Gary Urwin Jazz Orchestra with Special Guest: Bill Watrous

Trumpeter/Composer/Arranger Gary Urwin has led a fine big band for many years, predominantly playing his own arrangements. Several fine recordings, featuring the strong talent of its soloists, particularly trombone legend Bill Watrous, tenor titan Pete Christlieb and trumpet masters Bobby Shew and Carl Saunders. Building on the legacy of all the modern big bands, he writes imaginative compositions and finds new textures and sounds when revisiting the standard repertoire. While much of the content of this concert has been heard in his recordings, many new charts were heard.

Clifford Brown's beautiful bop perennial, "Joy Spring," continues to inspire musicians and listeners alike, with its happy phrases and cheerful chord progressions. It has always been a favorite of trumpeters, and in this arrangement there were friendly trumpet trades between Carl Saunders and Ron King, fine piano work from Christian Jacob and energetic sax soli passages. The standard "Beautiful Love," recorded on Kindred Spirits, was played up-tempo, and featured some mighty Doug Webb tenor sax on the melody, and upper register trombone from Bill Watrous. Fine solos from Saunders and Webb led to some vigorous tenor and trombone trading with drummer Jake Reed. "I guess I'll Hang Up My Tears To Dry" has been a feature for Bill Watrous' warm and thoughtful trombone ballad playing, supported by Urwin's nice brassy backgrounds, and later with sensitive woodwind textures with flutes and bass clarinet. Christian Jacob followed with a beautiful piano solo.

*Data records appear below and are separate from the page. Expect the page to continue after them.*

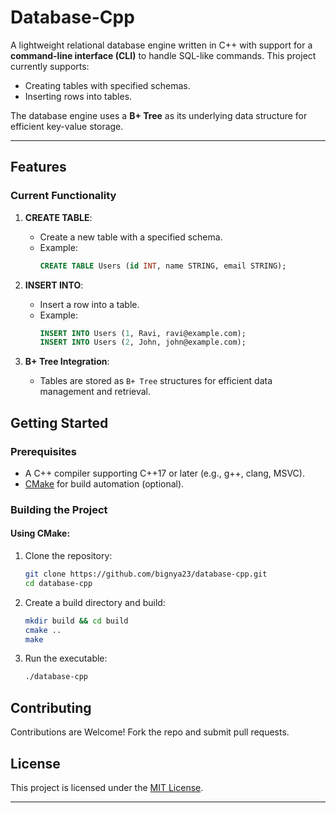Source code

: # Database-Cpp

A lightweight relational database engine written in C++ with support for a **command-line interface (CLI)** to handle SQL-like commands. This project currently supports:
- Creating tables with specified schemas.
- Inserting rows into tables.

The database engine uses a **B+ Tree** as its underlying data structure for efficient key-value storage.

---

## Features

### Current Functionality
1. **CREATE TABLE**:
   - Create a new table with a specified schema.
   - Example:
     ```sql
     CREATE TABLE Users (id INT, name STRING, email STRING);
     ```

2. **INSERT INTO**:
   - Insert a row into a table.
   - Example:
     ```sql
     INSERT INTO Users (1, Ravi, ravi@example.com);
     INSERT INTO Users (2, John, john@example.com);
     ```

3. **B+ Tree Integration**:
   - Tables are stored as `B+ Tree` structures for efficient data management and retrieval.



## Getting Started

### Prerequisites
- A C++ compiler supporting C++17 or later (e.g., g++, clang, MSVC).
- [CMake](https://cmake.org/) for build automation (optional).



### Building the Project

#### Using CMake:
1. Clone the repository:
   ```bash
   git clone https://github.com/bignya23/database-cpp.git
   cd database-cpp
   ```
2. Create a build directory and build:
   ```bash
   mkdir build && cd build
   cmake ..
   make
   ```
3. Run the executable:
   ```bash
   ./database-cpp
   ```



## Contributing

Contributions are Welcome! Fork the repo and submit pull requests.



## License

This project is licensed under the [MIT License](LICENSE.txt).

---


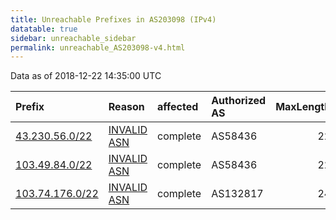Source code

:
 ```yaml
---
title: Unreachable Prefixes in AS203098 (IPv4)
datatable: true
sidebar: unreachable_sidebar
permalink: unreachable_AS203098-v4.html
---
```


Data as of 2018-12-22 14:35:00 UTC


<div class="datatable-begin"></div>

| Prefix                                                   | Reason                                                                                                  | affected   | Authorized AS   |   MaxLength | Anchor                                       |   unreachable /24s |
|:---------------------------------------------------------|:--------------------------------------------------------------------------------------------------------|:-----------|:----------------|------------:|:---------------------------------------------|-------------------:|
| [43.230.56.0/22](https://stat.ripe.net/43.230.56.0/22)   | [INVALID ASN](https://rpki-validator.ripe.net/announcement-preview?asn=AS203098&prefix=43.230.56.0/22)  | complete   | AS58436         |          22 | [APNIC](unreachable_APNIC_RPKI_Root-v4.html) |                  4 |
| [103.49.84.0/22](https://stat.ripe.net/103.49.84.0/22)   | [INVALID ASN](https://rpki-validator.ripe.net/announcement-preview?asn=AS203098&prefix=103.49.84.0/22)  | complete   | AS58436         |          22 | [APNIC](unreachable_APNIC_RPKI_Root-v4.html) |                  4 |
| [103.74.176.0/22](https://stat.ripe.net/103.74.176.0/22) | [INVALID ASN](https://rpki-validator.ripe.net/announcement-preview?asn=AS203098&prefix=103.74.176.0/22) | complete   | AS132817        |          24 | [APNIC](unreachable_APNIC_RPKI_Root-v4.html) |                  4 |

<div class="datatable-end"></div>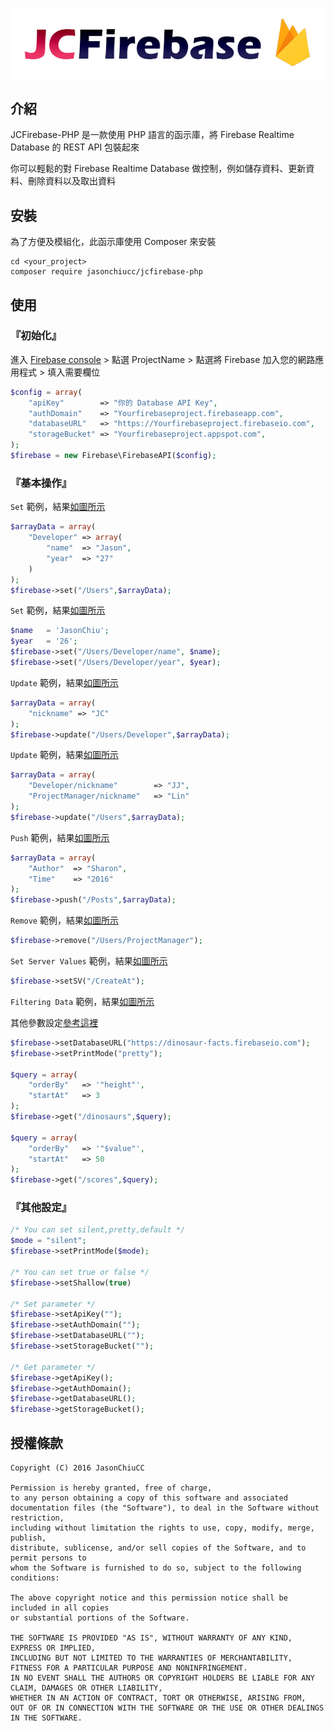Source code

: [![JCFirebase-PHP](https://github.com/JasonChiuCC/JCFirebase-PHP/blob/master/image/logo.png "JCFirebase-PHP")](https://github.com/JasonChiuCC/JCFirebase-PHP)

## 介紹

JCFirebase-PHP 是一款使用 PHP 語言的函示庫，將 Firebase Realtime Database 的 REST API 包裝起來

你可以輕鬆的對 Firebase Realtime Database 做控制，例如儲存資料、更新資料、刪除資料以及取出資料

## 安裝

為了方便及模組化，此函示庫使用 Composer 來安裝

```
cd <your_project>
composer require jasonchiucc/jcfirebase-php
```

## 使用

### 『初始化』

進入 [Firebase console](https://console.firebase.google.com/) > 點選 ProjectName > 點選將 Firebase 加入您的網路應用程式 > 填入需要欄位

```php
$config = array(
    "apiKey"        => "你的 Database API Key",
    "authDomain"    => "Yourfirebaseproject.firebaseapp.com",
    "databaseURL"   => "https://Yourfirebaseproject.firebaseio.com",
    "storageBucket" => "Yourfirebaseproject.appspot.com",    
);
$firebase = new Firebase\FirebaseAPI($config);
```

### 『基本操作』

`Set` 範例，結果[如圖所示](https://github.com/JasonChiuCC/JCFirebase-PHP/blob/master/image/2016-07-29_133441.png)

```php
$arrayData = array(
    "Developer" => array(
        "name"  => "Jason",
        "year"  => "27"
    )
);
$firebase->set("/Users",$arrayData);
```

`Set` 範例，結果[如圖所示](https://github.com/JasonChiuCC/JCFirebase-PHP/blob/master/image/2016-07-29_134124.png)

```php
$name   = 'JasonChiu';
$year   = '26';
$firebase->set("/Users/Developer/name", $name);
$firebase->set("/Users/Developer/year", $year);
```

`Update` 範例，結果[如圖所示](https://github.com/JasonChiuCC/JCFirebase-PHP/blob/master/image/2016-07-29_134249.png)

```php
$arrayData = array(
    "nickname" => "JC"
);
$firebase->update("/Users/Developer",$arrayData);
```

`Update` 範例，結果[如圖所示](https://github.com/JasonChiuCC/JCFirebase-PHP/blob/master/image/2016-07-29_134457.png)

```php
$arrayData = array(
    "Developer/nickname"        => "JJ",
    "ProjectManager/nickname"   => "Lin"
);
$firebase->update("/Users",$arrayData);
```

`Push` 範例，結果[如圖所示](https://github.com/JasonChiuCC/JCFirebase-PHP/blob/master/image/2016-07-29_135427.png)

```php
$arrayData = array(
    "Author"  => "Sharon",
    "Time"    => "2016"
);
$firebase->push("/Posts",$arrayData);
```

`Remove` 範例，結果[如圖所示](https://github.com/JasonChiuCC/JCFirebase-PHP/blob/master/image/2016-07-29_135958.png)

```php
$firebase->remove("/Users/ProjectManager");
```

`Set Server Values` 範例，結果[如圖所示](https://github.com/JasonChiuCC/JCFirebase-PHP/blob/master/image/2016-07-29_140130.png)

```php
$firebase->setSV("/CreateAt");
```

`Filtering Data` 範例，結果[如圖所示](https://github.com/JasonChiuCC/JCFirebase-PHP/blob/master/image/2016-07-29_140615.png)

其他參數設定[參考這裡](https://firebase.google.com/docs/database/rest/retrieve-data)

```php
$firebase->setDatabaseURL("https://dinosaur-facts.firebaseio.com");
$firebase->setPrintMode("pretty");

$query = array(
    "orderBy"   => '"height"',
    "startAt"   => 3
);
$firebase->get("/dinosaurs",$query);

$query = array(
    "orderBy"   => '"$value"',
    "startAt"   => 50
);
$firebase->get("/scores",$query);
```

### 『其他設定』

```php
/* You can set silent,pretty,default */
$mode = "silent"; 
$firebase->setPrintMode($mode);
  
/* You can set true or false */
$firebase->setShallow(true)

/* Set parameter */
$firebase->setApiKey("");
$firebase->setAuthDomain("");
$firebase->setDatabaseURL("");
$firebase->setStorageBucket("");

/* Get parameter */
$firebase->getApiKey();
$firebase->getAuthDomain();
$firebase->getDatabaseURL();
$firebase->getStorageBucket();
```

## 授權條款

```
Copyright (C) 2016 JasonChiuCC

Permission is hereby granted, free of charge, 
to any person obtaining a copy of this software and associated 
documentation files (the "Software"), to deal in the Software without restriction, 
including without limitation the rights to use, copy, modify, merge, publish, 
distribute, sublicense, and/or sell copies of the Software, and to permit persons to 
whom the Software is furnished to do so, subject to the following conditions:

The above copyright notice and this permission notice shall be included in all copies 
or substantial portions of the Software.

THE SOFTWARE IS PROVIDED "AS IS", WITHOUT WARRANTY OF ANY KIND, EXPRESS OR IMPLIED, 
INCLUDING BUT NOT LIMITED TO THE WARRANTIES OF MERCHANTABILITY, 
FITNESS FOR A PARTICULAR PURPOSE AND NONINFRINGEMENT. 
IN NO EVENT SHALL THE AUTHORS OR COPYRIGHT HOLDERS BE LIABLE FOR ANY CLAIM, DAMAGES OR OTHER LIABILITY, 
WHETHER IN AN ACTION OF CONTRACT, TORT OR OTHERWISE, ARISING FROM, 
OUT OF OR IN CONNECTION WITH THE SOFTWARE OR THE USE OR OTHER DEALINGS IN THE SOFTWARE.
```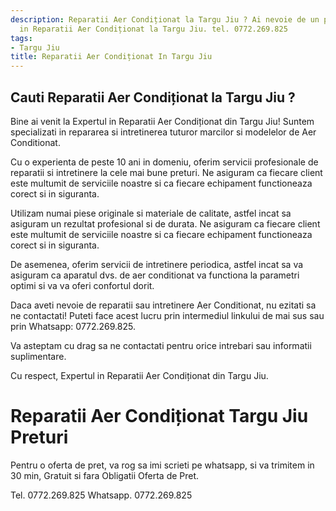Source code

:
 ```yaml
---
description: Reparatii Aer Condiționat la Targu Jiu ? Ai nevoie de un profesionist
  in Reparatii Aer Condiționat la Targu Jiu. tel. 0772.269.825
tags:
- Targu Jiu
title: Reparatii Aer Condiționat In Targu Jiu
---
```



## Cauti Reparatii Aer Condiționat la Targu Jiu ?

Bine ai venit la Expertul in Reparatii Aer Condiționat din Targu Jiu! Suntem specializati in repararea si intretinerea tuturor marcilor si modelelor de Aer Conditionat.

Cu o experienta de peste 10 ani in domeniu, oferim servicii profesionale de reparatii si intretinere la cele mai bune preturi. Ne asiguram ca fiecare client este multumit de serviciile noastre si ca fiecare echipament functioneaza corect si in siguranta.

Utilizam numai piese originale si materiale de calitate, astfel incat sa asiguram un rezultat profesional si de durata. Ne asiguram ca fiecare client este multumit de serviciile noastre si ca fiecare echipament functioneaza corect si in siguranta.

De asemenea, oferim servicii de intretinere periodica, astfel incat sa va asiguram ca aparatul dvs. de aer conditionat va functiona la parametri optimi si va va oferi confortul dorit.

Daca aveti nevoie de reparatii sau intretinere Aer Conditionat, nu ezitati sa ne contactati! Puteti face acest lucru prin intermediul linkului de mai sus sau prin Whatsapp: 0772.269.825.

Va asteptam cu drag sa ne contactati pentru orice intrebari sau informatii suplimentare.

Cu respect,
Expertul in Reparatii Aer Condiționat din Targu Jiu.

# Reparatii Aer Condiționat Targu Jiu Preturi
Pentru o oferta de pret, va rog sa imi scrieti pe whatsapp, si va trimitem in 30 min, Gratuit si fara Obligatii Oferta de Pret.

Tel. 0772.269.825
Whatsapp. 0772.269.825
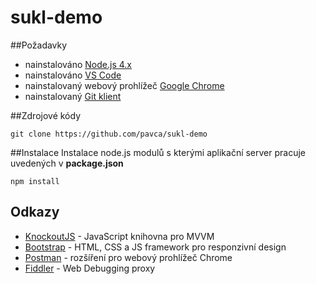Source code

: # sukl-demo


##Požadavky
* nainstalováno [Node.js 4.x](https://nodejs.org/)
* nainstalováno [VS Code](https://code.visualstudio.com/)
* nainstalovaný webový prohlížeč [Google Chrome](https://www.google.com/chrome/browser/desktop/index.html)
* nainstalovaný [Git klient](https://git-scm.com/download/gui/linux)

##Zdrojové kódy
```
git clone https://github.com/pavca/sukl-demo
```
##Instalace
Instalace node.js modulů s kterými aplikační server pracuje uvedených v <b>package.json</b>
```
npm install
```

## Odkazy
* [KnockoutJS](http://knockoutjs.com/) - JavaScript knihovna pro MVVM
* [Bootstrap](http://getbootstrap.com/) - HTML, CSS a JS framework pro responzivní design
* [Postman](https://chrome.google.com/webstore/detail/postman/fhbjgbiflinjbdggehcddcbncdddomop) - rozšíření pro webový prohlížeč Chrome 
* [Fiddler](http://www.telerik.com/fiddler) - Web Debugging proxy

"Chucho," a minor Latin tune, was a feature for Billy Kerr's tenor sax and Kim Richmond's alto sax. Nice muted trumpet section work led into a sparkling Jacob piano solo, and some trading and fine interplay between bassist John Takiguchi and percussionist Brad Dutz. The piece ended with some lively brass section work with fine rhythmic accompaniment from bassist Takiguchi and drummer Ralph Razze. Polkadots and Moonbeams featured Carl Saunders, alternating on the melody with the reed section (flutes-plus-bass-clarinet), playing the last eight bars over descending, mellow brass voicings. This led into some nice double time ensemble work, before Carl returned to the final melody with his clarion upper register notes.